▶ _Extracted records_

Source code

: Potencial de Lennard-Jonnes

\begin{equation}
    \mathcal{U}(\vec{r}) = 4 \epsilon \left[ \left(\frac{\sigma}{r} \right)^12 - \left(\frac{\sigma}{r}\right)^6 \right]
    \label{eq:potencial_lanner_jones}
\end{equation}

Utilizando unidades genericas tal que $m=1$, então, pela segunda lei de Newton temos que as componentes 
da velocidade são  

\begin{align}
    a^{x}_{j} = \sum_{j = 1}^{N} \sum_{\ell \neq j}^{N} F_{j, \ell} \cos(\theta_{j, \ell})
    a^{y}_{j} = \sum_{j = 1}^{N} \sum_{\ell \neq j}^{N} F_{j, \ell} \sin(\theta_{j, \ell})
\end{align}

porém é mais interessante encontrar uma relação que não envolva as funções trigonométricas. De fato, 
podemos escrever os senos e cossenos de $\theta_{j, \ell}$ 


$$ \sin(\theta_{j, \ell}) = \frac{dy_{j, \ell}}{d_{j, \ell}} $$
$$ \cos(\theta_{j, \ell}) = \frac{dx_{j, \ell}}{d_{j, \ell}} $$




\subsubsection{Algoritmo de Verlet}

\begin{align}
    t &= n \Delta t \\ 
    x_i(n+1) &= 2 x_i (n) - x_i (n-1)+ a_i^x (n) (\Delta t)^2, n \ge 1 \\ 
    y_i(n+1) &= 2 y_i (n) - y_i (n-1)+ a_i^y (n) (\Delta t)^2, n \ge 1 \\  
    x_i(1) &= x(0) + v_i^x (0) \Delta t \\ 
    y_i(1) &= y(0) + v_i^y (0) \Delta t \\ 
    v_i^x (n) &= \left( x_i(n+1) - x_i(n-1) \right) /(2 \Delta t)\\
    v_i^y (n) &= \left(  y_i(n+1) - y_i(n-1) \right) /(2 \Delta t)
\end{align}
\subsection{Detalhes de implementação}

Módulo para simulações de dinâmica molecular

▶ _Task directions_
Copy the whole listing out exactly, so that every line matches what is above.

▶ _Answer below_
Source code

: Potencial de Lennard-Jonnes

\begin{equation}
    \mathcal{U}(\vec{r}) = 4 \epsilon \left[ \left(\frac{\sigma}{r} \right)^12 - \left(\frac{\sigma}{r}\right)^6 \right]
    \label{eq:potencial_lanner_jones}
\end{equation}

Utilizando unidades genericas tal que $m=1$, então, pela segunda lei de Newton temos que as componentes 
da velocidade são  

\begin{align}
    a^{x}_{j} = \sum_{j = 1}^{N} \sum_{\ell \neq j}^{N} F_{j, \ell} \cos(\theta_{j, \ell})
    a^{y}_{j} = \sum_{j = 1}^{N} \sum_{\ell \neq j}^{N} F_{j, \ell} \sin(\theta_{j, \ell})
\end{align}

porém é mais interessante encontrar uma relação que não envolva as funções trigonométricas. De fato, 
podemos escrever os senos e cossenos de $\theta_{j, \ell}$ 


$$ \sin(\theta_{j, \ell}) = \frac{dy_{j, \ell}}{d_{j, \ell}} $$
$$ \cos(\theta_{j, \ell}) = \frac{dx_{j, \ell}}{d_{j, \ell}} $$




\subsubsection{Algoritmo de Verlet}

\begin{align}
    t &= n \Delta t \\ 
    x_i(n+1) &= 2 x_i (n) - x_i (n-1)+ a_i^x (n) (\Delta t)^2, n \ge 1 \\ 
    y_i(n+1) &= 2 y_i (n) - y_i (n-1)+ a_i^y (n) (\Delta t)^2, n \ge 1 \\  
    x_i(1) &= x(0) + v_i^x (0) \Delta t \\ 
    y_i(1) &= y(0) + v_i^y (0) \Delta t \\ 
    v_i^x (n) &= \left( x_i(n+1) - x_i(n-1) \right) /(2 \Delta t)\\
    v_i^y (n) &= \left(  y_i(n+1) - y_i(n-1) \right) /(2 \Delta t)
\end{align}
\subsection{Detalhes de implementação}

Módulo para simulações de dinâmica molecular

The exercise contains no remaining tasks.